Document images with source code
^^^^
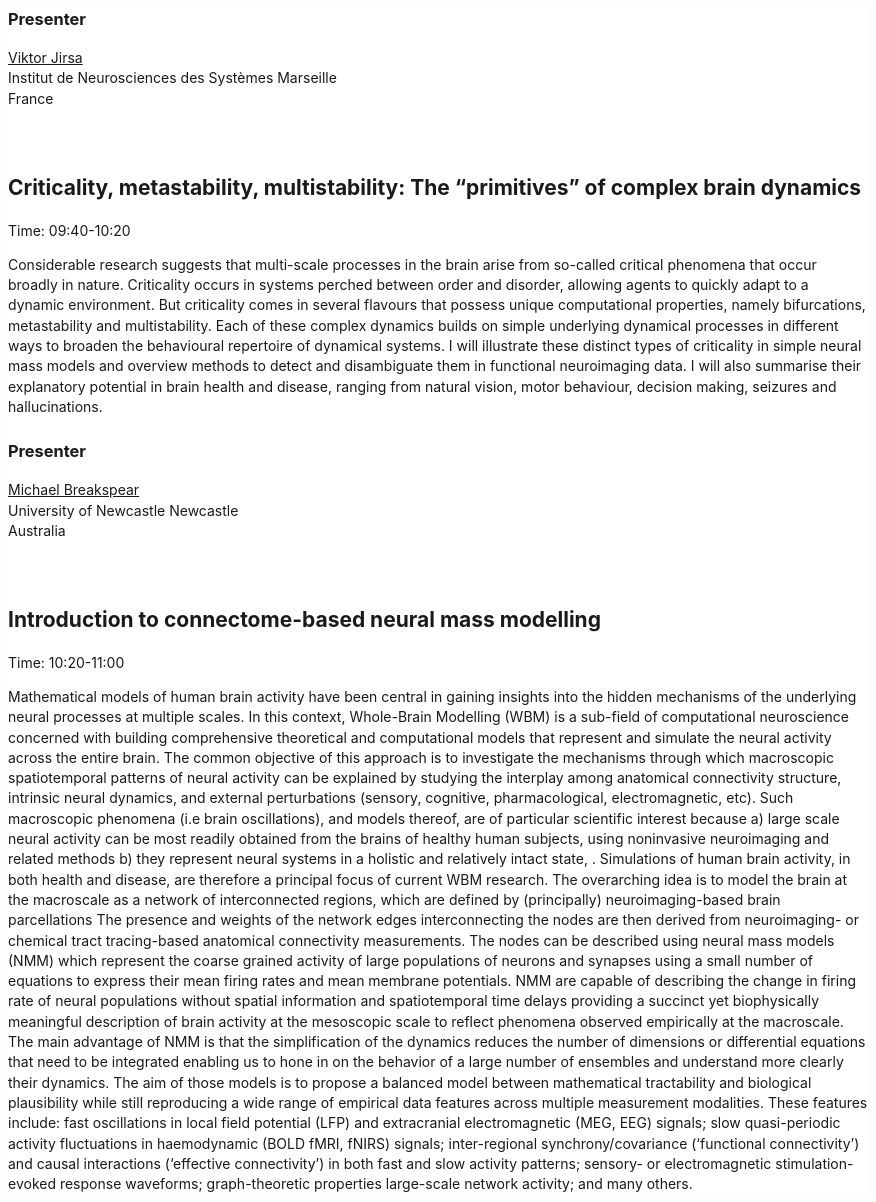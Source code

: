 <h3><strong>Presenter</strong></h3>
<p class="presenter"><a href="https://davi1990.github.io/OHBM2024-whole-brain-modelling-course/speakers/#:~:text=Speakers-,Dr.%20Viktor%20Jirsa,-Director%20of%20the">Viktor Jirsa</a><br/>
Institut de Neurosciences des Systèmes Marseille<br/>
France</p>
<br/>

<h2>Criticality, metastability, multistability: The “primitives” of complex brain dynamics</h2>
<p class="lecture-time">Time: 09:40-10:20</p>
<p>Considerable research suggests that multi-scale processes in the brain arise from so-called critical phenomena that occur broadly in nature. Criticality occurs in systems perched between order and disorder, allowing agents to quickly adapt to a dynamic environment. But criticality comes in several flavours that possess unique computational properties, namely bifurcations, metastability and multistability. Each of these complex dynamics builds on simple underlying dynamical processes in different ways to broaden the behavioural repertoire of dynamical systems. I will illustrate these distinct types of criticality in simple neural mass models and overview methods to detect and disambiguate them in functional neuroimaging data. I will also summarise their explanatory potential in brain health and disease, ranging from natural vision, motor behaviour, decision making, seizures and hallucinations. </p>

<h3><strong>Presenter</strong></h3>
<p class="presenter"><a href="https://davi1990.github.io/OHBM2024-whole-brain-modelling-course/speakers/#:~:text=Dr.%20Michael%20Breakspear">Michael Breakspear</a><br/>
University of Newcastle Newcastle<br/>
Australia</p>
<br/>


<h2>Introduction to connectome-based neural mass modelling</h2>
<p class="lecture-time">Time: 10:20-11:00</p>
<p>Mathematical models of human brain activity have been central in gaining insights into the hidden mechanisms of the underlying neural processes at multiple scales. In this context, Whole-Brain Modelling (WBM) is a sub-field of computational neuroscience concerned with building comprehensive theoretical and computational models that represent and simulate the neural activity across the entire brain. The common objective of this approach is to investigate the mechanisms through which macroscopic spatiotemporal patterns of neural activity can be explained by studying the interplay among anatomical connectivity structure, intrinsic neural dynamics, and external perturbations (sensory, cognitive, pharmacological, electromagnetic, etc). Such macroscopic phenomena (i.e brain oscillations), and models thereof, are of particular scientific interest because a) large scale neural activity can be most readily obtained from the brains of healthy human subjects, using noninvasive neuroimaging and related methods b) they represent neural systems in a holistic and relatively intact state, . Simulations of human brain activity, in both health and disease, are therefore a principal focus of current WBM research.
The overarching idea is to model the brain at the macroscale as a network of interconnected regions, which are defined by (principally) neuroimaging-based brain parcellations The presence and weights of the network edges interconnecting the nodes are then derived from neuroimaging- or chemical tract tracing-based anatomical connectivity measurements. The nodes can be described using neural mass models (NMM) which represent the coarse grained activity of large populations of neurons and synapses using a small number of equations to express their mean firing rates and mean membrane potentials. NMM are capable of describing the change in firing rate of neural populations without spatial information and spatiotemporal time delays providing a succinct yet biophysically meaningful description of brain activity at the mesoscopic scale to reflect phenomena observed empirically at the macroscale. The main advantage of NMM is that the simplification of the dynamics reduces the number of dimensions or differential equations that need to be integrated enabling us to hone in on the behavior of a large number of ensembles and understand more clearly their dynamics. The aim of those models is to propose a balanced model between mathematical tractability and biological plausibility while still reproducing a wide range of empirical data features across multiple measurement modalities.
These features include: fast oscillations in local field potential (LFP) and extracranial electromagnetic (MEG, EEG) signals; slow quasi-periodic activity fluctuations in haemodynamic (BOLD fMRI, fNIRS) signals; inter-regional synchrony/covariance (‘functional connectivity’) and causal interactions (‘effective connectivity’) in both fast and slow activity patterns; sensory- or electromagnetic stimulation-evoked response waveforms; graph-theoretic properties large-scale network activity; and many others.</p>
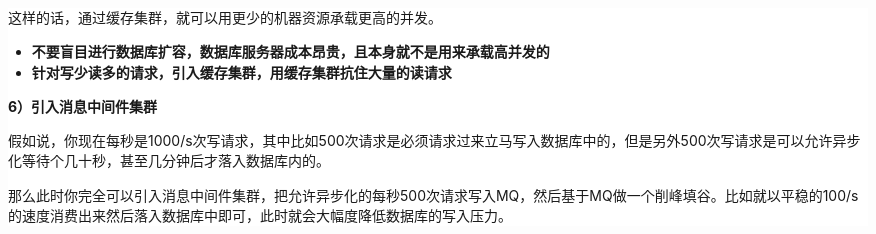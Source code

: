 这样的话，通过缓存集群，就可以用更少的机器资源承载更高的并发。

- **不要盲目进行数据库扩容，数据库服务器成本昂贵，且本身就不是用来承载高并发的**
- **针对写少读多的请求，引入缓存集群，用缓存集群抗住大量的读请求**

**6）引入消息中间件集群**

假如说，你现在每秒是1000/s次写请求，其中比如500次请求是必须请求过来立马写入数据库中的，但是另外500次写请求是可以允许异步化等待个几十秒，甚至几分钟后才落入数据库内的。

那么此时你完全可以引入消息中间件集群，把允许异步化的每秒500次请求写入MQ，然后基于MQ做一个削峰填谷。比如就以平稳的100/s的速度消费出来然后落入数据库中即可，此时就会大幅度降低数据库的写入压力。



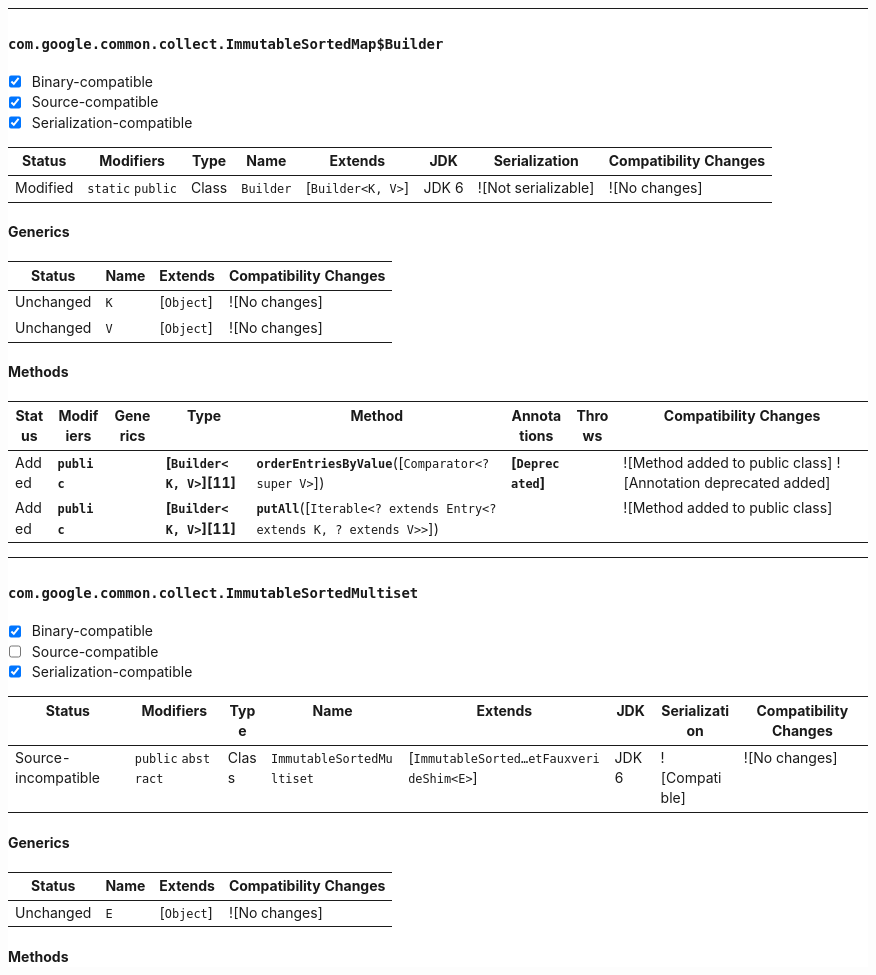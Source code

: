 ___

<a id="user-content-com.google.common.collect.immutablesortedmap$builder"></a>
### `com.google.common.collect.ImmutableSortedMap$Builder`

- [X] Binary-compatible
- [X] Source-compatible
- [X] Serialization-compatible

| Status   | Modifiers         | Type  | Name      | Extends           | JDK   | Serialization       | Compatibility Changes |
|----------|-------------------|-------|-----------|-------------------|-------|---------------------|-----------------------|
| Modified | `static` `public` | Class | `Builder` | [`Builder<K, V>`] | JDK 6 | ![Not serializable] | ![No changes]         |


#### Generics

| Status    | Name | Extends    | Compatibility Changes |
|-----------|------|------------|-----------------------|
| Unchanged | `K`  | [`Object`] | ![No changes]         |
| Unchanged | `V`  | [`Object`] | ![No changes]         |


#### Methods

| Status | Modifiers    | Generics | Type                      | Method                                               | Annotations        | Throws | Compatibility Changes |
|--------|--------------|----------|---------------------------|------------------------------------------------------|--------------------|--------|-----------------------|
| Added  | **`public`** |          | **[`Builder<K, V>`][11]** | **`orderEntriesByValue`**([`Comparator<? super V>`]) | **[`Deprecated`]** |        | ![Method added to public class] ![Annotation deprecated added] |
| Added  | **`public`** |          | **[`Builder<K, V>`][11]** | **`putAll`**([`Iterable<? extends Entry<? extends K, ? extends V>>`]) |   |        | ![Method added to public class] |

___

<a id="user-content-com.google.common.collect.immutablesortedmultiset"></a>
### `com.google.common.collect.ImmutableSortedMultiset`

- [X] Binary-compatible
- [ ] Source-compatible
- [X] Serialization-compatible

| Status              | Modifiers           | Type  | Name                      | Extends                                 | JDK   | Serialization | Compatibility Changes |
|---------------------|---------------------|-------|---------------------------|-----------------------------------------|-------|---------------|-----------------------|
| Source-incompatible | `public` `abstract` | Class | `ImmutableSortedMultiset` | [`ImmutableSorted…etFauxverideShim<E>`] | JDK 6 | ![Compatible] | ![No changes]         |


#### Generics

| Status    | Name | Extends    | Compatibility Changes |
|-----------|------|------------|-----------------------|
| Unchanged | `E`  | [`Object`] | ![No changes]         |


#### Methods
^^^^
=== What you are asked to do ===
Using the entries above, output exactly the lines between the line holding "public class] |" and the line holding "Serialization | Compatibility Changes |", end lines included, and nothing more.

=== Response to this task ===
| Added  | **`public`** |          | **[`Builder<K, V>`][11]** | **`putAll`**([`Iterable<? extends Entry<? extends K, ? extends V>>`]) |   |        | ![Method added to public class] |

___

<a id="user-content-com.google.common.collect.immutablesortedmultiset"></a>
### `com.google.common.collect.ImmutableSortedMultiset`

- [X] Binary-compatible
- [ ] Source-compatible
- [X] Serialization-compatible

| Status              | Modifiers           | Type  | Name                      | Extends                                 | JDK   | Serialization | Compatibility Changes |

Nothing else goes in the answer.